### Task prompt
Each line from the one containing "You can use" to the last line of the listing below must be reproduced exactly, and nothing more.

### Data in this exercise
--- START ---

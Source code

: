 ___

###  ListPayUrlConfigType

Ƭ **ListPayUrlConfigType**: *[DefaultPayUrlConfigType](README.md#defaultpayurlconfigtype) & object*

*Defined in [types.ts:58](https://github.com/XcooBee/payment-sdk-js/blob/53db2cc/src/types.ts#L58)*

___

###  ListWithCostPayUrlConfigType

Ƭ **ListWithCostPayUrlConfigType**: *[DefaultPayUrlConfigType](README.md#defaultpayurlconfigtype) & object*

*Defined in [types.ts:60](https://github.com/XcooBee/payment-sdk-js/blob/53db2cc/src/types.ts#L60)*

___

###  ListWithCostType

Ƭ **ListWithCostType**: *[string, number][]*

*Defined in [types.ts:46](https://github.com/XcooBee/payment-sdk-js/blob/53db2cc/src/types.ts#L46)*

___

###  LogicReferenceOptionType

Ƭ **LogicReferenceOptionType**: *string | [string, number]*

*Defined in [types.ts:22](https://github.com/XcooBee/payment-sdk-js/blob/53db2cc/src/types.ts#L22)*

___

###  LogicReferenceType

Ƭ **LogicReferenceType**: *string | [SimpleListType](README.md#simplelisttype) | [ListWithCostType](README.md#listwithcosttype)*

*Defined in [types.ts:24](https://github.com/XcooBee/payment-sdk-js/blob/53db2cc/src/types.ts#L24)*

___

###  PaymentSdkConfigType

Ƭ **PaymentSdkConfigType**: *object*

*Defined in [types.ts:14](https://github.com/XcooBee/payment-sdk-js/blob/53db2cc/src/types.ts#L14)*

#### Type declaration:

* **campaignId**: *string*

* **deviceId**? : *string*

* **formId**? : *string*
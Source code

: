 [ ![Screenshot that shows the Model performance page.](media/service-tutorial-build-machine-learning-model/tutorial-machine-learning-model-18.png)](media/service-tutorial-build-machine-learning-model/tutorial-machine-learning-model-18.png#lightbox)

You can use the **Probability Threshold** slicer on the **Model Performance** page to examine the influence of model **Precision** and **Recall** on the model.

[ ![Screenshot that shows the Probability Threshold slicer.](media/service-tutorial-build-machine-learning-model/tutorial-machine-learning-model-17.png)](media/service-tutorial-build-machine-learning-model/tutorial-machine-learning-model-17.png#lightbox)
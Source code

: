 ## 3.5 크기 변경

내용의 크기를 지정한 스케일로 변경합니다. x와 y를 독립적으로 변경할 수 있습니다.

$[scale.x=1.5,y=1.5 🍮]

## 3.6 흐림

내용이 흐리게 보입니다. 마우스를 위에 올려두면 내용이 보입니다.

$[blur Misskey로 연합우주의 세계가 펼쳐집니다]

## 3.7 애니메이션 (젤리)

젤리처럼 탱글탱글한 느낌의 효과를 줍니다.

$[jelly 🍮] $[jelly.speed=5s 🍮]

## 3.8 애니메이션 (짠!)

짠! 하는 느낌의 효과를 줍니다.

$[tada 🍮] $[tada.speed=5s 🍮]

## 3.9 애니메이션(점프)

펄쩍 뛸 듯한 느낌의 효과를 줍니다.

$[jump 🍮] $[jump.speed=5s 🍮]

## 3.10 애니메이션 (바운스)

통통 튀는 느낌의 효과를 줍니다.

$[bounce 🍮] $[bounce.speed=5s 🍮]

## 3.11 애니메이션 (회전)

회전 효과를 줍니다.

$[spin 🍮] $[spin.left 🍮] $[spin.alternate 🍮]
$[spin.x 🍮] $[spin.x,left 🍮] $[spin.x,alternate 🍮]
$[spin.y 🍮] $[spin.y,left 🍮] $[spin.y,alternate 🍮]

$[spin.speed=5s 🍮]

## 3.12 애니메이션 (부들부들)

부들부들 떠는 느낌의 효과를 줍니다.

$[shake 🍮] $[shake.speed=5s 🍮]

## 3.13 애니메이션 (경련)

--- END ---

### Answer for this exercise
You can use the **Probability Threshold** slicer on the **Model Performance** page to examine the influence of model **Precision** and **Recall** on the model.

[ ![Screenshot that shows the Probability Threshold slicer.](media/service-tutorial-build-machine-learning-model/tutorial-machine-learning-model-17.png)](media/service-tutorial-build-machine-learning-model/tutorial-machine-learning-model-17.png#lightbox)
Source code

: ## 3.5 크기 변경

내용의 크기를 지정한 스케일로 변경합니다. x와 y를 독립적으로 변경할 수 있습니다.

$[scale.x=1.5,y=1.5 🍮]

## 3.6 흐림

내용이 흐리게 보입니다. 마우스를 위에 올려두면 내용이 보입니다.

$[blur Misskey로 연합우주의 세계가 펼쳐집니다]

## 3.7 애니메이션 (젤리)

젤리처럼 탱글탱글한 느낌의 효과를 줍니다.

$[jelly 🍮] $[jelly.speed=5s 🍮]

## 3.8 애니메이션 (짠!)

짠! 하는 느낌의 효과를 줍니다.

$[tada 🍮] $[tada.speed=5s 🍮]

## 3.9 애니메이션(점프)

펄쩍 뛸 듯한 느낌의 효과를 줍니다.

$[jump 🍮] $[jump.speed=5s 🍮]

## 3.10 애니메이션 (바운스)

통통 튀는 느낌의 효과를 줍니다.

$[bounce 🍮] $[bounce.speed=5s 🍮]

## 3.11 애니메이션 (회전)

회전 효과를 줍니다.

$[spin 🍮] $[spin.left 🍮] $[spin.alternate 🍮]
$[spin.x 🍮] $[spin.x,left 🍮] $[spin.x,alternate 🍮]
$[spin.y 🍮] $[spin.y,left 🍮] $[spin.y,alternate 🍮]

$[spin.speed=5s 🍮]

## 3.12 애니메이션 (부들부들)

부들부들 떠는 느낌의 효과를 줍니다.

$[shake 🍮] $[shake.speed=5s 🍮]

## 3.13 애니메이션 (경련)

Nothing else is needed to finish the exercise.